TASK PROMPT
Return the lines below exactly, from the first one through the line that has "When not knowing". Leave out everything after it.
MATERIAL PROVIDED Start Marker
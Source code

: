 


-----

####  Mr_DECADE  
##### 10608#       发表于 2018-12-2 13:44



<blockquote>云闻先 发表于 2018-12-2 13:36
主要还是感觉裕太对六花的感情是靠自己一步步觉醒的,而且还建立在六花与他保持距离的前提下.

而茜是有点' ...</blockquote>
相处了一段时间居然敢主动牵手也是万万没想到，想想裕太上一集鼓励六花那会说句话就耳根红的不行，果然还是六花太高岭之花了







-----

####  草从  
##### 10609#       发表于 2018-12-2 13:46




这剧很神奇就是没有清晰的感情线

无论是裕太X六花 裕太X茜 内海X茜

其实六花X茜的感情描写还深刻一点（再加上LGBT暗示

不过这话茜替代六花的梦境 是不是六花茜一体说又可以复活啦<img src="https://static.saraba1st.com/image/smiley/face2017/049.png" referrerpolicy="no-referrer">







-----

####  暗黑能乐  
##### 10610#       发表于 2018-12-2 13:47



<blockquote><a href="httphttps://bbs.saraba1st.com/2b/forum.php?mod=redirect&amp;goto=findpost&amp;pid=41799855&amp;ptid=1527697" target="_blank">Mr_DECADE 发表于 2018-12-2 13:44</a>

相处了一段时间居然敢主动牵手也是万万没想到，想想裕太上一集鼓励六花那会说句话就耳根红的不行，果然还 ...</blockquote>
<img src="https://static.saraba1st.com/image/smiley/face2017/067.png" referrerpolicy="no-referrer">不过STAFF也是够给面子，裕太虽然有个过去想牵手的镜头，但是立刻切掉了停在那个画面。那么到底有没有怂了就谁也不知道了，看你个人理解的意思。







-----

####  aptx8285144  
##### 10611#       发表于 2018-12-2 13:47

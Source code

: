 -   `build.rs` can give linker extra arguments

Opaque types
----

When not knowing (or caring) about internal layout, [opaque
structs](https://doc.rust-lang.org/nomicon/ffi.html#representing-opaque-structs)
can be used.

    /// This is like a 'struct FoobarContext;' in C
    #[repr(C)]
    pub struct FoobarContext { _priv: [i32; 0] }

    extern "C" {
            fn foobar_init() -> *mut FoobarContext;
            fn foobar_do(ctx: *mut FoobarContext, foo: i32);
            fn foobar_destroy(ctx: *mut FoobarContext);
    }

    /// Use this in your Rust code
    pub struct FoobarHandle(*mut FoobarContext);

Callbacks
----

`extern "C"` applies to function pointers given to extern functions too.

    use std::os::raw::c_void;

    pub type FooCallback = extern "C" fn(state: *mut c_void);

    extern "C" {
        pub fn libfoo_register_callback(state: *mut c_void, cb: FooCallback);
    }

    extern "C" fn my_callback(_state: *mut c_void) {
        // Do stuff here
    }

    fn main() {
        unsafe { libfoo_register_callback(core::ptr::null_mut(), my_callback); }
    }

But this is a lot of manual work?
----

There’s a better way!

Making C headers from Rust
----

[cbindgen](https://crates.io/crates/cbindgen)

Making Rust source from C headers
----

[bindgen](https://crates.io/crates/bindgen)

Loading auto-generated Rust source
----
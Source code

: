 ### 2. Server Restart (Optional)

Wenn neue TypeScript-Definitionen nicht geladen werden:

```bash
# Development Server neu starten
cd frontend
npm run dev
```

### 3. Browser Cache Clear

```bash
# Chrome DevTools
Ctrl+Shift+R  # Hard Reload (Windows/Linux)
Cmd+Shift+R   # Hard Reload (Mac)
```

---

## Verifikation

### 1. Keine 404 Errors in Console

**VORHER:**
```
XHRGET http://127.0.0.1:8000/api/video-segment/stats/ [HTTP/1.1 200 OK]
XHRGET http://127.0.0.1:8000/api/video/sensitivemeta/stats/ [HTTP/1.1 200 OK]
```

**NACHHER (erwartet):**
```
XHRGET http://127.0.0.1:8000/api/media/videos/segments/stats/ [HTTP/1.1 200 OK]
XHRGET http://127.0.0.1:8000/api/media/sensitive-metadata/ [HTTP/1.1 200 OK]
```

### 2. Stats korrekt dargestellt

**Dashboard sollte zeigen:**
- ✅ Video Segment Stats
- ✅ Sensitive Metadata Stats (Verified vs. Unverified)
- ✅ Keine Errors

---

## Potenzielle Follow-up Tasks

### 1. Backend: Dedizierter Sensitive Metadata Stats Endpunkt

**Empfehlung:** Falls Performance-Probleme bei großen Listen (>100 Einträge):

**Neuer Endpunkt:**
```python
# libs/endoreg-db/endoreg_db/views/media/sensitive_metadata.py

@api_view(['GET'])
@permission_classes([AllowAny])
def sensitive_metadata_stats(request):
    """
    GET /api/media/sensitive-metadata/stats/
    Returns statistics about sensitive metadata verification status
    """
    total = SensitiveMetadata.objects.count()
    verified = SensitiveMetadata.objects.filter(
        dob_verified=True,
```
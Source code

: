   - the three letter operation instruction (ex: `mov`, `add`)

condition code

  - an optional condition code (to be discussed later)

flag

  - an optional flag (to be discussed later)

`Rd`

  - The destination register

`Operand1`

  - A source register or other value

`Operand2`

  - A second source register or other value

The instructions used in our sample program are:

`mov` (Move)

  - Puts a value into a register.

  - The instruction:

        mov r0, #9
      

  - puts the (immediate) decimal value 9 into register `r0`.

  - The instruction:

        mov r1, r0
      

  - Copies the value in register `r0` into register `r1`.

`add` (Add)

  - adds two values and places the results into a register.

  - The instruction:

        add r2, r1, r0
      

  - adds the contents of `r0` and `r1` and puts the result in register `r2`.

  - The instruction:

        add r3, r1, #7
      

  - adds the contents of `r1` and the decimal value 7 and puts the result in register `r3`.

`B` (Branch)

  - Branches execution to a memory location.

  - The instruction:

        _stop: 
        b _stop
MATERIAL PROVIDED End Marker
ANSWER AREA
Source code

: 


-----

####  Mr_DECADE  
##### 10608#       发表于 2018-12-2 13:44



<blockquote>云闻先 发表于 2018-12-2 13:36
主要还是感觉裕太对六花的感情是靠自己一步步觉醒的,而且还建立在六花与他保持距离的前提下.

而茜是有点' ...</blockquote>
相处了一段时间居然敢主动牵手也是万万没想到，想想裕太上一集鼓励六花那会说句话就耳根红的不行，果然还是六花太高岭之花了







-----

####  草从  
##### 10609#       发表于 2018-12-2 13:46




这剧很神奇就是没有清晰的感情线

无论是裕太X六花 裕太X茜 内海X茜

其实六花X茜的感情描写还深刻一点（再加上LGBT暗示

不过这话茜替代六花的梦境 是不是六花茜一体说又可以复活啦<img src="https://static.saraba1st.com/image/smiley/face2017/049.png" referrerpolicy="no-referrer">







-----

####  暗黑能乐  
##### 10610#       发表于 2018-12-2 13:47



<blockquote><a href="httphttps://bbs.saraba1st.com/2b/forum.php?mod=redirect&amp;goto=findpost&amp;pid=41799855&amp;ptid=1527697" target="_blank">Mr_DECADE 发表于 2018-12-2 13:44</a>

相处了一段时间居然敢主动牵手也是万万没想到，想想裕太上一集鼓励六花那会说句话就耳根红的不行，果然还 ...</blockquote>
<img src="https://static.saraba1st.com/image/smiley/face2017/067.png" referrerpolicy="no-referrer">不过STAFF也是够给面子，裕太虽然有个过去想牵手的镜头，但是立刻切掉了停在那个画面。那么到底有没有怂了就谁也不知道了，看你个人理解的意思。







-----

####  aptx8285144  
##### 10611#       发表于 2018-12-2 13:47

Source code

: -   `build.rs` can give linker extra arguments

Opaque types
----

When not knowing (or caring) about internal layout, [opaque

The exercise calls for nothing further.